Jangan habiskan air mata kalian dulu. Pasalnya di bawah tanah, nasib Hopper juga berakhir tragis. Setelah menang dalam pertarungan melawan Terminator (finally), Hopper berada di situasi yang tidak menguntungkan. Dengan sedikit anggukan kepada Joyce, Hopper pasrah. Joyce akhirnya mengaktifkan kunci yang menghancurkan mesin pembuka Upside Down, sekaligus membunuh Hopper.

Disadari atau nggak, dari awal season 3 memang Stranger Things lebih mendekatkan kita kepada Hopper secara personal. Mulai dari masalah sebagai ayah, hingga percintaan yang tidak disambut oleh Joyce. Semuanya tentang Hopper. Bisa juga sih Joyce yang dimatikan, tapi melihat dampak ke depan bagi penonton, lebih tragis kalau Joyce yang survive. Setiap musimnya ibu-ibu satu ini selalu kehilangan orang yang disayang.

And that’s it. Upside Down berhasil ditutup sekali lagi. Monster dilumpuhkan. Para protagonis mendapat bantuan yang telat dari dr. Owen. Eh, tapi liat bagaimana helikopter lewat di atas kepala Dustin dan Erica. Sinematografinya digarap apik, sampai bikin lupa kalau ini adalah serial TV, bukan film Hollywood. Visual monsternya juga benar-benar real. Penasaran, berapa budget Netflix untuk memproduksi Stranger Things…

Tiga bulan kemudian
Time jump! Tiga bulan setelah kejadian Battle of Starcourt Mall, dan semua orang berusaha kembali ke hidup masing-masing. Eleven terlihat masih terpukul dengan kematian Hopper, di saat bersamaan ia juga kehilangan kekuatannya.

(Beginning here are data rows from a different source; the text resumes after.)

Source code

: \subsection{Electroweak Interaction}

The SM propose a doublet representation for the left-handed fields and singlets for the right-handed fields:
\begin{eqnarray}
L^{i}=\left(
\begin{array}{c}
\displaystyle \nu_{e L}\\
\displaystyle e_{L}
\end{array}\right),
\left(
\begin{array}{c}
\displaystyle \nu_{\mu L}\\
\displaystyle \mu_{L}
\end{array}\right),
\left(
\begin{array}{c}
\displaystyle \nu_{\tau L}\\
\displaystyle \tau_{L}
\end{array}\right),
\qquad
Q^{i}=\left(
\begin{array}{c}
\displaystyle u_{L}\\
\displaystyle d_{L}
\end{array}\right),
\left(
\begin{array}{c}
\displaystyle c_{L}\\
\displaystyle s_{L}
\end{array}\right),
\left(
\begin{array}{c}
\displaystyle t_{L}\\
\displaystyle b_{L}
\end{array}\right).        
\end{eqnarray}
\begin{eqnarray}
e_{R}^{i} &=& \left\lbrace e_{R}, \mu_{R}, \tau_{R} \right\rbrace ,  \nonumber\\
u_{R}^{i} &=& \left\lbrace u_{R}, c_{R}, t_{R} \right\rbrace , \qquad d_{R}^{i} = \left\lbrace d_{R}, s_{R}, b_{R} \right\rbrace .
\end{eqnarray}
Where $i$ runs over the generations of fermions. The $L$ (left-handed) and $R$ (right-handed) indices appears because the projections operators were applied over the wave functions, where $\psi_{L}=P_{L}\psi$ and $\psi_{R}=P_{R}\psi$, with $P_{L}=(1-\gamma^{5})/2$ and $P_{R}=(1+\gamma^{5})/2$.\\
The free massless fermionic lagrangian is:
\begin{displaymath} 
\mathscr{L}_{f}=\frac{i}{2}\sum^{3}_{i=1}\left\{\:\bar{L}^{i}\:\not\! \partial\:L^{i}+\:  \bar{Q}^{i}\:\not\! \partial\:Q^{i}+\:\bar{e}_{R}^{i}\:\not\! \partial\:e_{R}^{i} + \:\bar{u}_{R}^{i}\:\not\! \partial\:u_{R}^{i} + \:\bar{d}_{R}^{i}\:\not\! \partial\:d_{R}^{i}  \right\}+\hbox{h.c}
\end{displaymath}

Steve dan Robin ternyata masih bersama. Mereka bahkan mencoba untuk mendapatkan pekerjaan di toko video. Merasa pernah melihat penjaga toko video? Yup, dia adalah Keith—penjaga arcade di musim kedua. Disini pula ada easter egg: sosok Phoebe Cates diperlihatkan dalam poster.

Walikota Kline ditangkap atas tuduhan pencemaran lingkungan, kebakaran yang disengaja, dan tuduhan lain-lain. Ada pula tuduhan dimana Hawkins adalah kota terkutuk dan banyak praktek occult disana. Ketakutan semacam ini benar-benar nyata di jaman ‘80an.

Mengkonfirmasi teori sebelumnya Joyce sekeluarga memutuskan untuk pindah dari Hawkins bersama Will, Jonathan dan Eleven yang diadopsi. Kita mendapat momen emosional antara El dan Mike, serta Nancy dan Jonathan. Dustin juga akhirnya berdamai dengan Erica setelah berbagai konflik dan perbedaan pendapat. Sebagai bukti, ia memberikan permainan papan Dungeon & Dragons kesayangannya kepada Erica.

Tapi nggak ada yang mengalahkan momen dimana Eleven membaca surat dari Hopper. Surat yang harusnya dibacakan Hopper di episode pertama, di hadapan Eleven dan Mike. Sangat menyentuh, berbanding terbalik dengan segala ancaman yang Hopper berikan kepada Mike. Di surat tersebut ditulis bagaimana Hopper secara tulus mempersilahkan Mike dan Eleven untuk mengambil jalan hidup sendiri, dan memiliki masa depan yang wonderful. Hopper juga mengungkapkan kalau Eleven sangat berarti baginya.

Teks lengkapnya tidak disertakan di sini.